Fazini is also cited in the effigram 54 Ad sodales of the second book by Michele Marullo alongside Sannazaro, Pontano, Donato Acciaiuoli and other Neapolitan academics. Three poems are addressed to him ( Contra insolentiam principum , De fugiendis malis quae in amore sunt , De ponenda maestitia et curis ) by Pietro Crinito ( Poemata , II, in De honesta disciplinum , Lugduni 1508) and in a fourth, to the Venetian patrician P Misenate, Aldus Manutius, Pietro Bembo, a Novatus and the Phosphorus are mentioned as "veteres sodales".

Three letters dated 1491-92 from the Lyon edition are from the patriarch of Aquileia Ermolao Barbaro.

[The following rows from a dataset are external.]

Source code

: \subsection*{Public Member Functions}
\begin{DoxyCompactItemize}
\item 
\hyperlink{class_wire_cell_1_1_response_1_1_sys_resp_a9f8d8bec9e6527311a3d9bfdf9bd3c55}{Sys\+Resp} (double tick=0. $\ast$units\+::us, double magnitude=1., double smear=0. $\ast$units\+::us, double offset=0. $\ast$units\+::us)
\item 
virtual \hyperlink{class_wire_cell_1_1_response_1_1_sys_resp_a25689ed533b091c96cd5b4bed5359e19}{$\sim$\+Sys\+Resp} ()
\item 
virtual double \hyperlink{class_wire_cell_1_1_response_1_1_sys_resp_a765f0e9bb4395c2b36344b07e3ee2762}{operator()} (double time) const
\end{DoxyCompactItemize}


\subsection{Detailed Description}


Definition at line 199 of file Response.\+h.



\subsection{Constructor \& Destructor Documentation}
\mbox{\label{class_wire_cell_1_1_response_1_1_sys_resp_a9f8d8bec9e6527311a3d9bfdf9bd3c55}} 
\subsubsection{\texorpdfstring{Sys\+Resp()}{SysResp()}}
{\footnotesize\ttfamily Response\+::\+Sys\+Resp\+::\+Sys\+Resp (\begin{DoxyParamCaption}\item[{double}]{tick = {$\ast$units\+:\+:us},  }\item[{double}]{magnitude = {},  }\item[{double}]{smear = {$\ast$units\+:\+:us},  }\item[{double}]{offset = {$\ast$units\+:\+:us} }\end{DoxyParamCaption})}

The humanist writes of some Plautian imitation octonariolos sent to F., of the interpretation of a passage by Pliny De cometibus and of one by Gellius . The third letter, dated 27 Oct. 1492, announces the forthcoming release of his Castigationes Plinianae , the first volume of which appeared in Rome the following month. As for Pliny, the Cicogna ( Around life ..., p. 413), following a letter from the Pontanian academician Pietro Summonte to the Venetian patrician Marcantonio Michiel from Naples 20 March 1524, reports a code of the Historia naturalisilluminated and annotated by "a docto man of that time, Messer Lucio Phosphoro", who belonged to Cardinal Giovanni d'Aragona. Finally, we have a few convivial verses from F. in the codd. Vat . Ottob . lat . 2860, c. 58v, and C. 61, c. 53, of Bibl. Augusta of Perugia. The Vat . lat . 3351, c. 72v, contains an epigram about him by Evangelista Fausto Maddaleni de 'Capodiferro.

Fazini died in Rome, or in Segni, in 1503.